Portrait taken Feb. 2, 1989, in Calcutta of Satyajit Ray during the ceremony where he was to be made a member the Legion of Honor by the French President Frantois Mitterrand. His first film was “On the Road” (1954) and its international success at the Cannes Film Festival allowed him to complete the trilogy with “The Unvanquished” (1956) and “The World of Apu” (1959). Ray continued as India’s leading film maker until he died on April 23, 1992. His later productions include “The Kingdom of Diamonds” (1980), “Pickoo” (1982), and “The Home and The World” (1984). He received an Academy Lifetime Achievement Award in 1991. (FAGET/AFP/Getty Images)

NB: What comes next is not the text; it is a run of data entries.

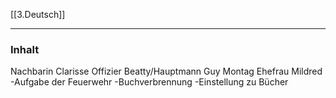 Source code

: [[3.Deutsch]]
___
### Inhalt
Nachbarin Clarisse
Offizier Beatty/Hauptmann
Guy Montag
Ehefrau Mildred
-Aufgabe der Feuerwehr
-Buchverbrennung
-Einstellung zu Bücher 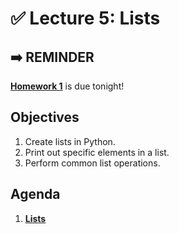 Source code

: <!---
{"next":"Lectures/Lecture6.md","title":"✅ Lists"}
-->

# ✅ Lecture 5: Lists

## ➡️ REMINDER
**[Homework 1](../Homework/hwk1.md)** is due tonight!

## Objectives

1. Create lists in Python.
2. Print out specific elements in a list.
3. Perform common list operations.

## Agenda

1. **[Lists](../Topics/lists.md)**
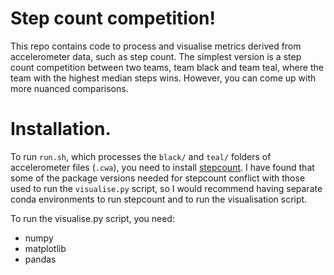 # Step count competition!
This repo contains code to process and visualise metrics derived from accelerometer data, such as step count.
The simplest version is a step count competition between two teams, team black and team teal, where the team with the highest median steps wins. However, you can come up with more nuanced comparisons.

# Installation.
To run `run.sh`, which processes the `black/` and `teal/` folders of accelerometer files (`.cwa`), you need to install [stepcount](https://github.com/OxWearables/stepcount/tree/main). I have found that some of the package versions needed for stepcount conflict with those used to run the `visualise.py` script, so I would recommend having separate conda environments to run stepcount and to run the visualisation script.

To run the visualise.py script, you need:
- numpy
- matplotlib
- pandas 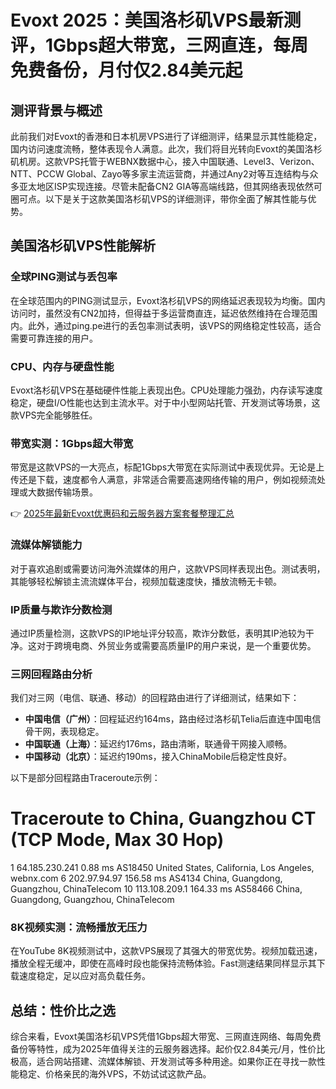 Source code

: # Evoxt 2025：美国洛杉矶VPS最新测评，1Gbps超大带宽，三网直连，每周免费备份，月付仅2.84美元起

## 测评背景与概述

此前我们对Evoxt的香港和日本机房VPS进行了详细测评，结果显示其性能稳定，国内访问速度流畅，整体表现令人满意。此次，我们将目光转向Evoxt的美国洛杉矶机房。这款VPS托管于WEBNX数据中心，接入中国联通、Level3、Verizon、NTT、PCCW Global、Zayo等多家主流运营商，并通过Any2对等互连结构与众多亚太地区ISP实现连接。尽管未配备CN2 GIA等高端线路，但其网络表现依然可圈可点。以下是关于这款美国洛杉矶VPS的详细测评，带你全面了解其性能与优势。

## 美国洛杉矶VPS性能解析

### 全球PING测试与丢包率

在全球范围内的PING测试显示，Evoxt洛杉矶VPS的网络延迟表现较为均衡。国内访问时，虽然没有CN2加持，但得益于多运营商直连，延迟依然维持在合理范围内。此外，通过ping.pe进行的丢包率测试表明，该VPS的网络稳定性较高，适合需要可靠连接的用户。

### CPU、内存与硬盘性能

Evoxt洛杉矶VPS在基础硬件性能上表现出色。CPU处理能力强劲，内存读写速度稳定，硬盘I/O性能也达到主流水平。对于中小型网站托管、开发测试等场景，这款VPS完全能够胜任。

### 带宽实测：1Gbps超大带宽

带宽是这款VPS的一大亮点，标配1Gbps大带宽在实际测试中表现优异。无论是上传还是下载，速度都令人满意，非常适合需要高速网络传输的用户，例如视频流处理或大数据传输场景。

👉 [2025年最新Evoxt优惠码和云服务器方案套餐整理汇总](https://bit.ly/evoxt)

### 流媒体解锁能力

对于喜欢追剧或需要访问海外流媒体的用户，这款VPS同样表现出色。测试表明，其能够轻松解锁主流流媒体平台，视频加载速度快，播放流畅无卡顿。

### IP质量与欺诈分数检测

通过IP质量检测，这款VPS的IP地址评分较高，欺诈分数低，表明其IP池较为干净。这对于跨境电商、外贸业务或需要高质量IP的用户来说，是一个重要优势。

### 三网回程路由分析

我们对三网（电信、联通、移动）的回程路由进行了详细测试，结果如下：

- **中国电信（广州）**：回程延迟约164ms，路由经过洛杉矶Telia后直连中国电信骨干网，表现稳定。
- **中国联通（上海）**：延迟约176ms，路由清晰，联通骨干网接入顺畅。
- **中国移动（北京）**：延迟约190ms，接入ChinaMobile后稳定性良好。

以下是部分回程路由Traceroute示例：

Traceroute to China, Guangzhou CT (TCP Mode, Max 30 Hop)
============================================================
 1  64.185.230.241  0.88 ms  AS18450  United States, California, Los Angeles, webnx.com
 6  202.97.94.97  156.58 ms  AS4134  China, Guangdong, Guangzhou, ChinaTelecom
10  113.108.209.1  164.33 ms  AS58466  China, Guangdong, Guangzhou, ChinaTelecom

### 8K视频实测：流畅播放无压力

在YouTube 8K视频测试中，这款VPS展现了其强大的带宽优势。视频加载迅速，播放全程无缓冲，即使在高峰时段也能保持流畅体验。Fast测速结果同样显示其下载速度稳定，足以应对高负载任务。

## 总结：性价比之选

综合来看，Evoxt美国洛杉矶VPS凭借1Gbps超大带宽、三网直连网络、每周免费备份等特性，成为2025年值得关注的云服务器选择。起价仅2.84美元/月，性价比极高，适合网站搭建、流媒体解锁、开发测试等多种用途。如果你正在寻找一款性能稳定、价格亲民的海外VPS，不妨试试这款产品。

The train, one of the prime attractions of Satyajit Ray’s “Nayak,” was created in a studio and the master filmmaker used optical illusion to look it swing like a real one, says his son Sandip.
“Nayak” is one of Ray’s most popular films starring Uttam Kumar and Sharmila Tagore.
“Many of those who watched ‘Nayak’ believe that the film was made on a real train. The truth is that the train was made in a studio by Bansi Chandragupta, the film’s art director. He took great pains to make the set,” says Sandip.
He was 12 years old when his father started working on “Nayak” in 1965.
“He (Bansi) followed the plans of air-conditioned vestibule express which he acquired from the workshop of the Indian Railways at Liluah near Kolkata. Baba told him that the train should be made in such a manner that it could swing lightly like a real train,” he recalls.
Initially, Bansi planned to place the train on tires but then realized that the tires were not strong enough to carry the heavy weight of the train.
“In fact, it was so heavy that it could not be swung at all. That upset Bansi uncle. But Baba found a way out of the problem. He instructed one of his unit members to swing a canteen hanging on the train which gave an optical illusion of the swinging of the train. The train looked all the more real because of the addition of the sounds of a train running to the swinging,” says Sandip.
Now HarperCollins has brought out a novelization of the film. Titled “Nayak: The Hero,” it is penned by Bhaskar Chattopadhyay.
“The film ‘Nayak’ is very important in my career as an actor. This novelization of its brilliant original screenplay, 50 years after the film was made, is testimony to Satyajit Ray’s enduring genius as a storyteller,” says Sharmila Tagore.
In the book’s foreword, Sandip also mentions that Tagore was dating Tiger Pataudi when she worked for “Nayak.”
“Tiger would come to see the shoots. Sometimes, he came to pick up Rinku-di (Tagore) after pack-up,” he says.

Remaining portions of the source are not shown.